The UK government has been demonstrating commendable leadership in tackling global malnutrition since 2010 when the Scaling Up Nutrition Movement was launched. Following that, in 2013, the UK government hosted the first Nutrition for Growth summit, where DFID announced a tripling of its nutrition investments. And in 2015, the UK Government made a commitment “to improve nutrition for 50 million people who would otherwise go hungry by 2020”. This commitment was far more ambitious than anything previously made for two reasons: firstly, they promised to reach a further 30 million people than before over the same five-year period, and secondly, they promised to improve nutrition of people, rather than simply reaching people with an intervention.

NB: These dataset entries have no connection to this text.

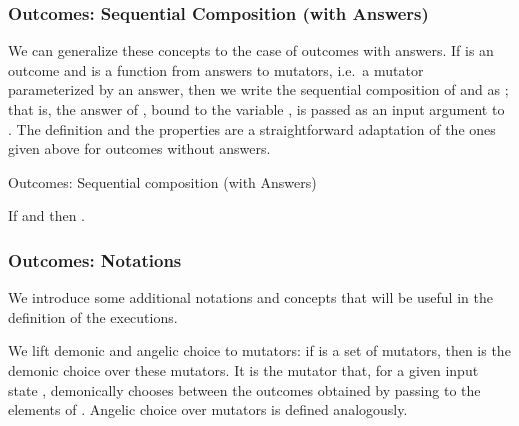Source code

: \documentclass{CSML}
\theoremstyle{definition}\newtheorem{notation}[thm]{Notation}
\theoremstyle{plain}\newtheorem{satz}[thm]{Satz}
\begin{document}
\begin{lem}

\end{lem}

\subsubsection{Outcomes: Sequential Composition (with Answers)}

We can generalize these concepts to the case of outcomes with answers.
If  is an outcome and  is a function from answers to mutators, i.e.~a mutator parameterized by an answer, then
we write the sequential composition of  and  as ; that is,
the answer of , bound to the variable , is passed as an input argument to .
The definition and the properties are a straightforward adaptation of the ones given above for outcomes without answers.

\begin{defi}{Outcomes: Sequential composition (with Answers)}






\end{defi}

\begin{lem}

\end{lem}

\begin{lem}
If  and  then .
\end{lem}

\begin{lem}

\end{lem}

\subsubsection{Outcomes: Notations}

We introduce some additional notations and concepts that will 
be useful in the definition of the executions.

We lift demonic and angelic choice to mutators: if  is a set of mutators,
then  is the demonic choice over these mutators. It is the
mutator that, for a given input state , demonically chooses between the outcomes obtained by
passing  to the elements of . Angelic choice over mutators is defined analogously.
\end{document}
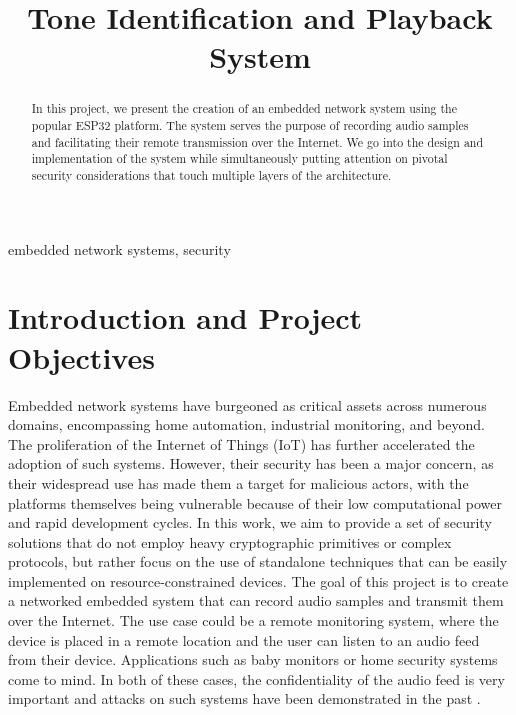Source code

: \documentclass[conference]{IEEEtran}
\begin{document}
\title{Tone Identification and Playback System}

\author{
\and
{}
}

\maketitle

\begin{abstract}
    In this project, we present the creation of an
    embedded network system using the popular ESP32 platform. The system serves
    the purpose of recording audio samples and facilitating their remote
    transmission over the Internet. We go into the design and implementation
    of the system while simultaneously putting attention
    on pivotal security considerations that touch multiple
    layers of the architecture. 
\end{abstract}

\begin{IEEEkeywords}
embedded network systems, security
\end{IEEEkeywords}

\section{Introduction and Project Objectives}

Embedded network systems have burgeoned as critical assets across numerous
domains, encompassing home automation, industrial monitoring, and beyond. 
The proliferation of the Internet of Things (IoT) has further accelerated the
adoption of such systems\cite{IotTechEmbedded}.
However, their security has been a major concern,\cite{EmbeddedSecSurveyEU}
as their widespread use has made them a target for malicious actors, 
with the platforms themselves being vulnerable because of their low computational power and
rapid development cycles\cite{EmbeddedSecChallenges}.
In this work, we aim to provide a set of security solutions that do not employ 
heavy cryptographic primitives or complex protocols, but rather
focus on the use of standalone techniques that can be easily implemented
on resource-constrained devices.
The goal of this project is to create a networked embedded system that can record audio samples and transmit them over the Internet.
The use case could be a remote monitoring system, where the device is placed in a remote location and 
the user can listen to an audio feed from their device. Applications such as baby monitors or home security systems come to mind.
In both of these cases, the confidentiality of the audio feed is very important and
attacks on such systems have been demonstrated in the past \cite{BabyMonitorHack, VideoSurvAttacks}.
\end{document}
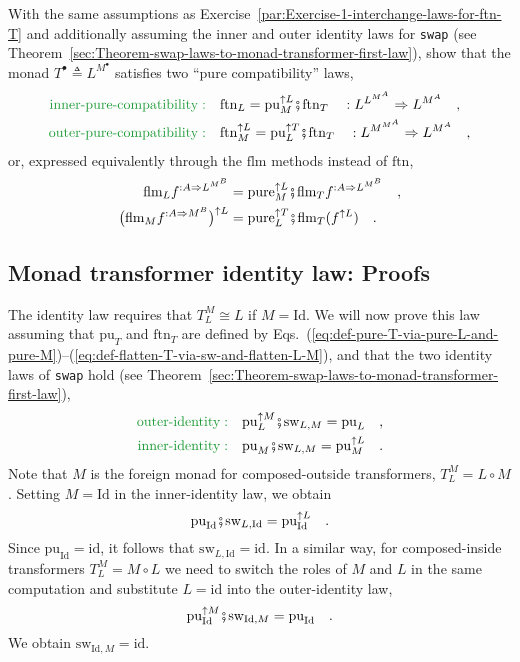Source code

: With the same assumptions as Exercise~\ref{par:Exercise-1-interchange-laws-for-ftn-T}
and additionally assuming the inner and outer identity laws for \lstinline!swap!
(see Theorem~\ref{sec:Theorem-swap-laws-to-monad-transformer-first-law}),
show that the monad $T^{\bullet}\triangleq L^{M^{\bullet}}$ satisfies
two ``pure compatibility'' laws,\textbf{}
\begin{align*}
{\color{greenunder}\text{inner-pure-compatibility}:}\quad & \text{ftn}_{L}=\text{pu}_{M}^{\uparrow L}\bef\text{ftn}_{T}\quad:L^{L^{M^{A}}}\Rightarrow L^{M^{A}}\quad,\\
{\color{greenunder}\text{outer-pure-compatibility}:}\quad & \text{ftn}_{M}^{\uparrow L}=\text{pu}_{L}^{\uparrow T}\bef\text{ftn}_{T}\quad:L^{M^{M^{A}}}\Rightarrow L^{M^{A}}\quad,
\end{align*}
or, expressed equivalently through the $\text{flm}$ methods instead
of $\text{ftn}$,
\begin{align*}
\text{flm}_{L}f^{:A\Rightarrow L^{M^{B}}} & =\text{pure}_{M}^{\uparrow L}\bef\text{flm}_{T}f^{:A\Rightarrow L^{M^{B}}}\quad,\\
\big(\text{flm}_{M}f^{:A\Rightarrow M^{B}}\big)^{\uparrow L} & =\text{pure}_{L}^{\uparrow T}\bef\text{flm}_{T}(f^{\uparrow L})\quad.
\end{align*}


\subsection{Monad transformer identity law: Proofs}

The identity law requires that $T_{L}^{M}\cong L$ if $M=\text{Id}$.
We will now prove this law assuming that $\text{pu}_{T}$ and $\text{ftn}_{T}$
are defined by Eqs.~(\ref{eq:def-pure-T-via-pure-L-and-pure-M})–(\ref{eq:def-flatten-T-via-sw-and-flatten-L-M}),
and that the two identity laws of \lstinline!swap!
hold (see Theorem~\ref{sec:Theorem-swap-laws-to-monad-transformer-first-law}),
\begin{align*}
{\color{greenunder}\text{outer-identity}:}\quad & \text{pu}_{L}^{\uparrow M}\bef\text{sw}_{L,M}=\text{pu}_{L}\quad,\\
{\color{greenunder}\text{inner-identity}:}\quad & \text{pu}_{M}\bef\text{sw}_{L,M}=\text{pu}_{M}^{\uparrow L}\quad.
\end{align*}
Note that $M$ is the foreign monad for composed-outside transformers,
$T_{L}^{M}=L\circ M$. Setting $M=\text{Id}$ in the inner-identity
law, we obtain 
\[
\text{pu}_{\text{Id}}\bef\text{sw}_{L,\text{Id}}=\text{pu}_{\text{Id}}^{\uparrow L}\quad.
\]
Since $\text{pu}_{\text{Id}}=\text{id}$, it follows that $\text{sw}_{L,\text{Id}}=\text{id}$.
In a similar way, for composed-inside transformers $T_{L}^{M}=M\circ L$
we need to switch the roles of $M$ and $L$ in the same computation
and substitute $L=\text{id}$ into the outer-identity law,
\[
\text{pu}_{\text{Id}}^{\uparrow M}\bef\text{sw}_{\text{Id},M}=\text{pu}_{\text{Id}}\quad.
\]
 We obtain $\text{sw}_{\text{Id},M}=\text{id}$.

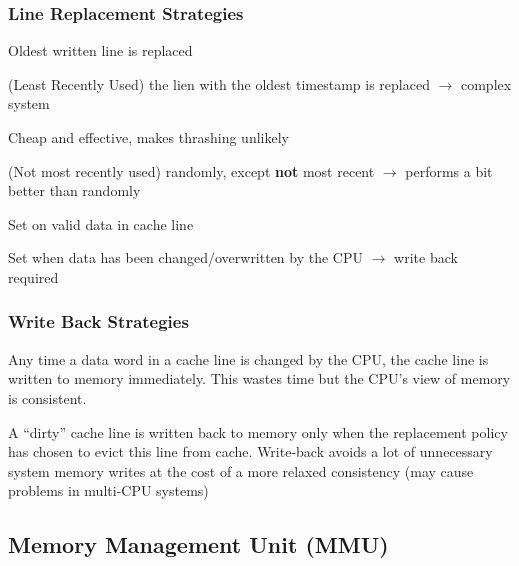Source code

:\documentclass[
  10pt,
  a4paper,
]{article}
\begin{document}
\begin{multicols*}{2}
\subsubsection{Line Replacement
Strategies}\label{line-replacement-strategies}

{\small\begin{description}[style=sameline,parsep=0mm,labelsep=4pt]
\item[\textbf{FIFO}] Oldest written line is replaced 
\item[\textbf{LRU}] (Least Recently Used) the lien with the oldest timestamp is replaced $\rightarrow$ complex system
\item[\textbf{Random}] Cheap and effective, makes thrashing unlikely 
\item[\textbf{NMRU}] (Not most recently used) randomly, except \textbf{not} most recent $\rightarrow$ performs a bit better than randomly
\item[\textbf{Valid Bit}] Set on valid data in cache line
\item[\textbf{Dirty Bit}] Set when data has been changed/overwritten by the CPU $\rightarrow$ write back required
\end{description}}

\subsubsection{Write Back Strategies}\label{write-back-strategies}

{\small\begin{description}[style=sameline,parsep=0mm,labelsep=4pt]
\item[\textbf{Write-Through}] Any time a data word in a cache line is changed by the CPU, the cache line is written to memory immediately. This wastes time but the CPU’s view of memory is consistent.
\item[\textbf{Write-Back}] A “dirty” cache line is written back to memory only when the replacement policy has chosen to evict this line from cache. {\footnotesize Write-back avoids a lot of unnecessary system memory writes at the cost of a more relaxed consistency (may cause problems in multi-CPU systems)}
\end{description}}

\subsection{Memory Management Unit
(MMU)}\label{memory-management-unit-mmu}


\end{multicols*}
\end{document}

In 2016, DFID published a methodology based on the level of impact their nutrition programmes will have, measuring them as high, medium, or low intensity. High intensity programmes would deliver the greatest impact by implementing a package of direct nutrition interventions (“specific”) with interventions across sectors such as agriculture, WASH, education, social protection, and health (“sensitive”) to target groups most vulnerable to nutrition (women, girls, and children). Medium intensity programmes will deliver either targeted nutrition-specific or nutrition-sensitive programmes. Low intensity programmes, however, would deliver a “sensitive” programme but not necessarily in a focused manner. DFID is yet to report against this new methodology to assess how many of the 50 million people have been reached by high, medium or low intensity programmes but have assured civil society that this will be an annual process as of 2018.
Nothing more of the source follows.